I was reading a post on the economy from the political statistics blog FiveThirtyEight, and the following graph shocked me:
This, according to Nate Silver, is a log-scaled graph of the GDP of the United States since the Civil War, adjusted for inflation. What amazes me is how nearly perfect the linear approximation is (representing exponential growth of approximately 3.5% per year), despite all the technological and geopolitical changes of the past 134 years. (The Great Depression knocks it off pace, but WWII and the postwar recovery set it neatly back on track.) I would have expected a much more meandering rate of growth.
It reminds me of Moore's Law, which would be amazing enough as a predicted exponential lower bound of technological advance, but is staggering as an actual approximation:
I don't want to sound like Kurzweil here, but something demands explanation: is there a good reason why processes like these, with so many changing exogenous variables, seem to keep right on a particular pace of exponential growth, as opposed to wandering between phases with different exponents?

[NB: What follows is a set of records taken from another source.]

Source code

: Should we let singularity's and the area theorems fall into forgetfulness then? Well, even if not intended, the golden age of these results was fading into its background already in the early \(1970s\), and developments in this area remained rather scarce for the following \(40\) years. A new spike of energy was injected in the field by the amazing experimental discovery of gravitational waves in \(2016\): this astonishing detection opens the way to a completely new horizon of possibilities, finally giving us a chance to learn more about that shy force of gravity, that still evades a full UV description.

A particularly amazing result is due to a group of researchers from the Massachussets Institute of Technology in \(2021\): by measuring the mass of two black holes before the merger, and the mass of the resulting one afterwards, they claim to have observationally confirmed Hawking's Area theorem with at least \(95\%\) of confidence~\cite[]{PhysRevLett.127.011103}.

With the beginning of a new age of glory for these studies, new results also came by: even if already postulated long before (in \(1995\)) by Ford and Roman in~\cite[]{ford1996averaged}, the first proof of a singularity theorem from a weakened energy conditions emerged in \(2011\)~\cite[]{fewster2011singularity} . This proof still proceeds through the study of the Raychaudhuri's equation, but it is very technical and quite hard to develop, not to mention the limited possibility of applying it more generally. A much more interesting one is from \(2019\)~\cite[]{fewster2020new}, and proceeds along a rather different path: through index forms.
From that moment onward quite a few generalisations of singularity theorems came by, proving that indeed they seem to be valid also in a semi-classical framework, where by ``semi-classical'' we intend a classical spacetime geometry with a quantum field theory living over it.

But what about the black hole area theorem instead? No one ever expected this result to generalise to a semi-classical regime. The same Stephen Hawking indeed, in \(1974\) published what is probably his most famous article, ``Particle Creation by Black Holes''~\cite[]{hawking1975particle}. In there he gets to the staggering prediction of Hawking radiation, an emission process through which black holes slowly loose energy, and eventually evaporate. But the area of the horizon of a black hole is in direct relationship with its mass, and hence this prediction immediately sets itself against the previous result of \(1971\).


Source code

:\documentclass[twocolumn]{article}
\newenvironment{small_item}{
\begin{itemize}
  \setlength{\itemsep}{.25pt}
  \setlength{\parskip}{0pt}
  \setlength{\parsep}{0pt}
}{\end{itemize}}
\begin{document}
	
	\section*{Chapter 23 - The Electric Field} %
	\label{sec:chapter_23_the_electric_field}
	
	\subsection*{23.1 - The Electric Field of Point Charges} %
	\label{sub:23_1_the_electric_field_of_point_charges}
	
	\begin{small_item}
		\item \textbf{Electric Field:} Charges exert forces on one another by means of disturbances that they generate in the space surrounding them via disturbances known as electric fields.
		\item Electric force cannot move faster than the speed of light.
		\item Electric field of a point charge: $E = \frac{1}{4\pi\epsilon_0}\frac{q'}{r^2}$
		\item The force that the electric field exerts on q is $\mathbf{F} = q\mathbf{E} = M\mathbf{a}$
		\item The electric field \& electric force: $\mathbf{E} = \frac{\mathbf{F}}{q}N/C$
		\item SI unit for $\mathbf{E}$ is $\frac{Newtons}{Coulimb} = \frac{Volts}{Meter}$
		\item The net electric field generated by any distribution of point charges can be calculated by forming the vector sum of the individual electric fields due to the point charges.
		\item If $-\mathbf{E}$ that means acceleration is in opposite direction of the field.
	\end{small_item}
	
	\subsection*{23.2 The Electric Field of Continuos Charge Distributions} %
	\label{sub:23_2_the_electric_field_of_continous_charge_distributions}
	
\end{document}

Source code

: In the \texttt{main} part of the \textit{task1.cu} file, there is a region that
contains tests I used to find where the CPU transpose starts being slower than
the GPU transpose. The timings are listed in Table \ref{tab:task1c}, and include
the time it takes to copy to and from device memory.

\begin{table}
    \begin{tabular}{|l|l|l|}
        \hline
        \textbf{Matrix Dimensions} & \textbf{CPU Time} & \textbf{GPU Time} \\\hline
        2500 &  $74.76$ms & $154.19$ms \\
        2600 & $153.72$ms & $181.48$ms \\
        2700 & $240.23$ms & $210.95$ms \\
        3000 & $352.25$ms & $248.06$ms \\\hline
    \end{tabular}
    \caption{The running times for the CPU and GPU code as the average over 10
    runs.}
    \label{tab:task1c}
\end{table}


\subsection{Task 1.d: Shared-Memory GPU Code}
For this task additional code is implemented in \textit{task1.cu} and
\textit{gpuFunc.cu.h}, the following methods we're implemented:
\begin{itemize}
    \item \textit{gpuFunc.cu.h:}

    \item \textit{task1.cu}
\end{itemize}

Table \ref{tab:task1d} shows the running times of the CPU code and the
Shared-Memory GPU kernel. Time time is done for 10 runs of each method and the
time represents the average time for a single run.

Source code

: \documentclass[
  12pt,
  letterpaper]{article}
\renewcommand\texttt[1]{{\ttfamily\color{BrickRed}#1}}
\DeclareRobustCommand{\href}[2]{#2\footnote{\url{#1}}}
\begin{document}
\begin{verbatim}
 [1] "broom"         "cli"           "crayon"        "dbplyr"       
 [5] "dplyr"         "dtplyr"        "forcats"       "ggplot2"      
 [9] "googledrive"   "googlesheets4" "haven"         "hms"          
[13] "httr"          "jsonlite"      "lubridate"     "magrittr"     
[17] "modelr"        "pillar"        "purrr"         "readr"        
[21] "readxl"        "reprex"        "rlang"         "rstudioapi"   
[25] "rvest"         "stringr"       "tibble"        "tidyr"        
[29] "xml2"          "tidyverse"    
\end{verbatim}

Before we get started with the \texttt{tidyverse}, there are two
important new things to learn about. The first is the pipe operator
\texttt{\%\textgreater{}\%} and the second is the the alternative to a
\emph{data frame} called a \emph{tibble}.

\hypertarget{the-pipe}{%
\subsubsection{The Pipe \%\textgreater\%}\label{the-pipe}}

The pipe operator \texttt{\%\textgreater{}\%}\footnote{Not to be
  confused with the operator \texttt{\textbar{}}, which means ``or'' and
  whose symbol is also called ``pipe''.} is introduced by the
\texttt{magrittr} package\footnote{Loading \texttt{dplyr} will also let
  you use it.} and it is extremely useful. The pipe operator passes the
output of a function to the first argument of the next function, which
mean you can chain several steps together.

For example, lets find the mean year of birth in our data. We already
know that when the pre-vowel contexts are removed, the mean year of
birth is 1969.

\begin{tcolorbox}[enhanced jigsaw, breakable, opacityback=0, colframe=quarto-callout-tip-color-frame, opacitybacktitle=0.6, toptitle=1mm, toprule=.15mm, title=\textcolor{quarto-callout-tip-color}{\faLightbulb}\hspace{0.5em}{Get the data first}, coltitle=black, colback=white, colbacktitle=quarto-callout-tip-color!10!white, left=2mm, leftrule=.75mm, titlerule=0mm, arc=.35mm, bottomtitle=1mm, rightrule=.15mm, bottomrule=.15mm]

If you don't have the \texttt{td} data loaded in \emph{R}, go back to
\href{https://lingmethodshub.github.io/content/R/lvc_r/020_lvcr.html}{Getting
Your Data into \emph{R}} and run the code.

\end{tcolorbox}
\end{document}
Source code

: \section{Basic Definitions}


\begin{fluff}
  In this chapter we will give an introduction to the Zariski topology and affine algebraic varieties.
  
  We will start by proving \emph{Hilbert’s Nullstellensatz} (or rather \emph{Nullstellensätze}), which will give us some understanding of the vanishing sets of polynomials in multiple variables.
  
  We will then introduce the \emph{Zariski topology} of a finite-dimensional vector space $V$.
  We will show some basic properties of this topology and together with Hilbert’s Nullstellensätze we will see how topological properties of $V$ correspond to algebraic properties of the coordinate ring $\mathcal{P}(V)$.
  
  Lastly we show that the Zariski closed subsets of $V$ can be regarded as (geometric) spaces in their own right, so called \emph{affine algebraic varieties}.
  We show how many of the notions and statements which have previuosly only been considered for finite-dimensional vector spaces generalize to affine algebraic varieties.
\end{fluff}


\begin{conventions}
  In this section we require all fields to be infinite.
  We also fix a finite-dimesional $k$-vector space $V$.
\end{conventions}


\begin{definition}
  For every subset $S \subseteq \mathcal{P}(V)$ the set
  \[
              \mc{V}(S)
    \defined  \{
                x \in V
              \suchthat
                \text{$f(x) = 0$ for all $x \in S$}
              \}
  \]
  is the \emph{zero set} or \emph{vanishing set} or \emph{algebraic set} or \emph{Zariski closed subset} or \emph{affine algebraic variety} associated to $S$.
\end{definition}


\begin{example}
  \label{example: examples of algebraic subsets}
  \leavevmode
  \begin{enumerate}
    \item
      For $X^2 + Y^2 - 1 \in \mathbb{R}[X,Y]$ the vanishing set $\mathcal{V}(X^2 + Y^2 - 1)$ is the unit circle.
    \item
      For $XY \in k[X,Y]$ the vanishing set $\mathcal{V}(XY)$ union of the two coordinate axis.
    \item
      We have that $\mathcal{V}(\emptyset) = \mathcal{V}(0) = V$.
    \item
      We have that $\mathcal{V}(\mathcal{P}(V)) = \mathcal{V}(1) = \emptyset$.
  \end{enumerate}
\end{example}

EDIT: As I commented below, not all graphs of exponentially growing quantities exhibit this phenomenon- there still seems to be something rather special about these two graphs.
The Federal Reserve does play a relevant role, and it may well have tried to keep growth within a narrow band over the last two decades. If so, then the financial crisis might have started to show that the official GDP numbers of the last decade were a house of cards based on overvaluation of some sectors of the economy, and that we've actually been growing at a lower rate for quite some time.
I don't have evidence of this, but it is a hypothesis that confuses me less than the hypotheses of coincidence or a natural propensity to a 3.5% growth rate.